TASK GOAL | Would you write out the listing verbatim and skip every picture in it?

BEGIN

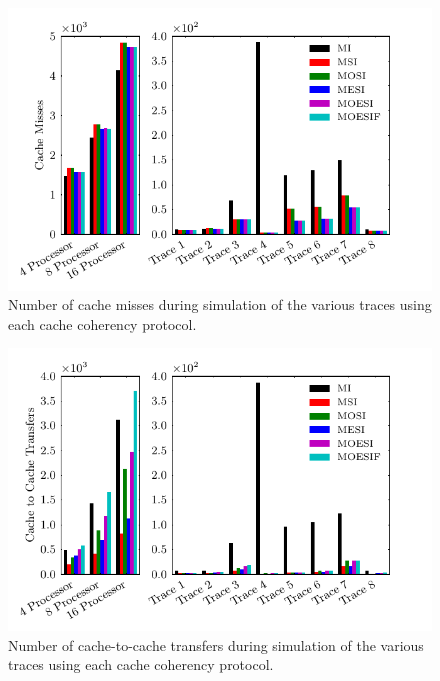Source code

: \documentclass{article}
\newcommand\figsize{.9\linewidth}
\begin{document}
  \begin{figure}[htbp]
    \label{fig:misses}
    \centering
    \begin{minipage}[t]{\figsize}
      \centering
      \includegraphics[width=\linewidth]{../runs/plots/misses}
      \caption{Number of cache misses during simulation of the various
        traces using each cache coherency protocol.}
    \end{minipage}
  \end{figure}

  \begin{figure}[htbp]
    \label{fig:transfers}
    \centering
    \begin{minipage}[t]{\figsize}
      \centering
      \includegraphics[width=\linewidth]{../runs/plots/transfers}
      \caption{Number of cache-to-cache transfers during simulation of
        the various traces using each cache coherency protocol.}
    \end{minipage}
  \end{figure}
\end{document}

END

WORKED SOLUTION |
Source code

: \documentclass{article}
\newcommand\figsize{.9\linewidth}
\begin{document}
  \begin{figure}[htbp]
    \label{fig:misses}
    \centering
    \begin{minipage}[t]{\figsize}
      \centering
      \includegraphics[width=\linewidth]{../runs/plots/misses}
      \caption{Number of cache misses during simulation of the various
        traces using each cache coherency protocol.}
    \end{minipage}
  \end{figure}

  \begin{figure}[htbp]
    \label{fig:transfers}
    \centering
    \begin{minipage}[t]{\figsize}
      \centering
      \includegraphics[width=\linewidth]{../runs/plots/transfers}
      \caption{Number of cache-to-cache transfers during simulation of
        the various traces using each cache coherency protocol.}
    \end{minipage}
  \end{figure}
\end{document}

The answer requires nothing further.